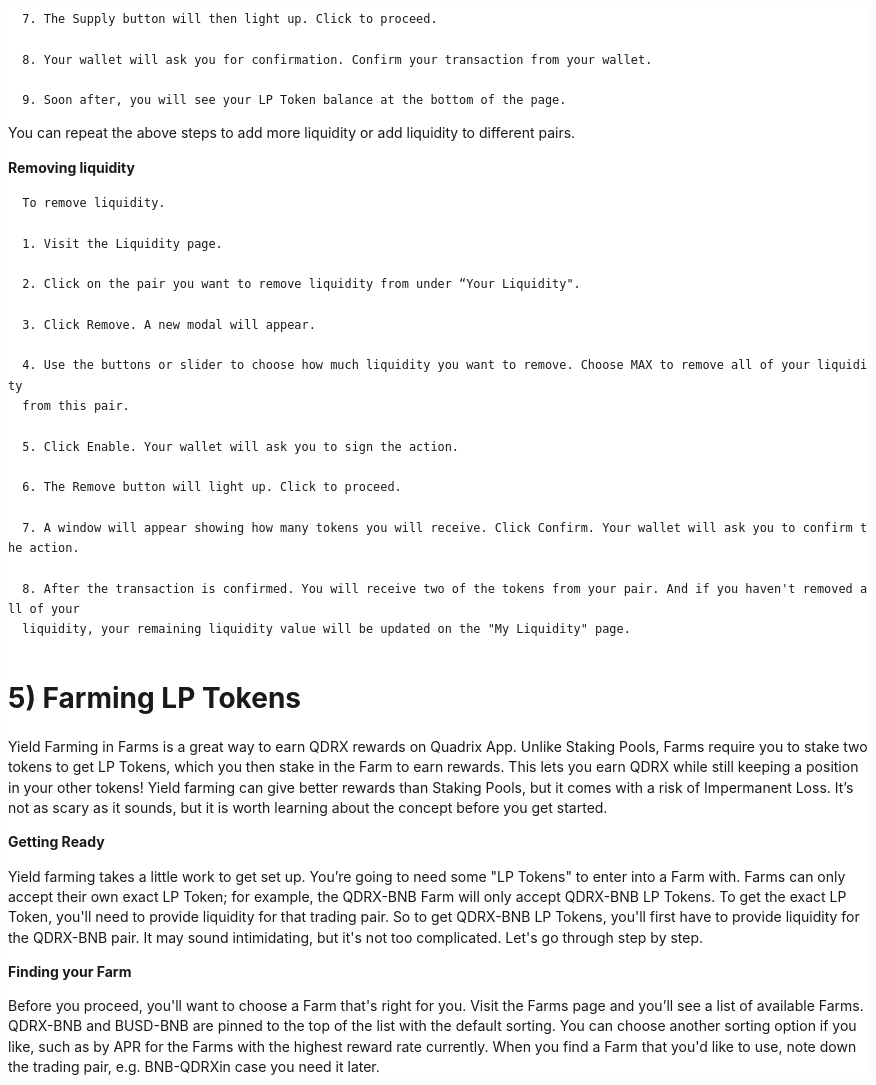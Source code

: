       7. The Supply button will then light up. Click to proceed.
      
      8. Your wallet will ask you for confirmation. Confirm your transaction from your wallet.
      
      9. Soon after, you will see your LP Token balance at the bottom of the page.
      
You can repeat the above steps to add more liquidity or add liquidity to different pairs.

**Removing liquidity**

      To remove liquidity.
      
      1. Visit the Liquidity page.
      
      2. Click on the pair you want to remove liquidity from under “Your Liquidity".
      
      3. Click Remove. A new modal will appear.
      
      4. Use the buttons or slider to choose how much liquidity you want to remove. Choose MAX to remove all of your liquidity 
      from this pair.
      
      5. Click Enable. Your wallet will ask you to sign the action.
      
      6. The Remove button will light up. Click to proceed.
      
      7. A window will appear showing how many tokens you will receive. Click Confirm. Your wallet will ask you to confirm the action.
      
      8. After the transaction is confirmed. You will receive two of the tokens from your pair. And if you haven't removed all of your 
      liquidity, your remaining liquidity value will be updated on the "My Liquidity" page.

# 5) Farming LP Tokens

Yield Farming in Farms is a great way to earn QDRX rewards on Quadrix App.
Unlike Staking Pools, Farms require you to stake two tokens to get LP Tokens, which you then stake in the Farm to earn rewards. 
This lets you earn QDRX while still keeping a position in your other tokens!
Yield farming can give better rewards than Staking Pools, but it comes with a risk of Impermanent Loss. It’s not as scary as it sounds, but
it is worth learning about the concept before you get started.

**Getting Ready**

Yield farming takes a little work to get set up.
You’re going to need some "LP Tokens" to enter into a Farm with. Farms can only accept their own exact LP Token; for example, the QDRX-BNB Farm 
will only accept QDRX-BNB LP Tokens.
To get the exact LP Token, you'll need to provide liquidity for that trading pair. So to get QDRX-BNB LP Tokens, you'll first have to provide liquidity
for the QDRX-BNB pair. It may sound intimidating, but it's not too complicated. Let's go through step by step.

**Finding your Farm**

Before you proceed, you'll want to choose a Farm that's right for you. Visit the Farms page and you’ll see a list of available Farms.
QDRX-BNB and BUSD-BNB are pinned to the top of the list with the default sorting. You can choose another sorting option if you like, such as by APR 
for the Farms with the highest reward rate currently.
When you find a Farm that you'd like to use, note down the trading pair, e.g. BNB-QDRXin case you need it later.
☆ ☆ ☆ ☆
Task goal: Repeat the data above starting at the line with "for the Farms" and ending at its last line, exactly, with no other lines.

Exercise answer:
for the Farms with the highest reward rate currently.
When you find a Farm that you'd like to use, note down the trading pair, e.g. BNB-QDRXin case you need it later.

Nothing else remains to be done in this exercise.